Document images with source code

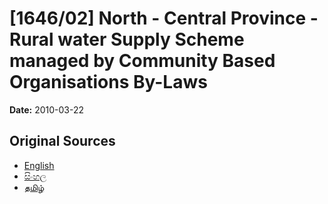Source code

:# [1646/02] North - Central Province - Rural water Supply Scheme managed by Community Based Organisations By-Laws

**Date:** 2010-03-22

## Original Sources

- [English](https://documents.gov.lk/view/extra-gazettes/2010/3/1646-02_E.pdf)
- [සිංහල](https://documents.gov.lk/view/extra-gazettes/2010/3/1646-02_S.pdf)
- [தமிழ்](https://documents.gov.lk/view/extra-gazettes/2010/3/1646-02_T.pdf)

• Required work
Your answer should be an exact copy of the records above, with no pictures in it.

• Problem solution
Source code

:# [1646/02] North - Central Province - Rural water Supply Scheme managed by Community Based Organisations By-Laws

**Date:** 2010-03-22

## Original Sources

- [English](https://documents.gov.lk/view/extra-gazettes/2010/3/1646-02_E.pdf)
- [සිංහල](https://documents.gov.lk/view/extra-gazettes/2010/3/1646-02_S.pdf)
- [தமிழ்](https://documents.gov.lk/view/extra-gazettes/2010/3/1646-02_T.pdf)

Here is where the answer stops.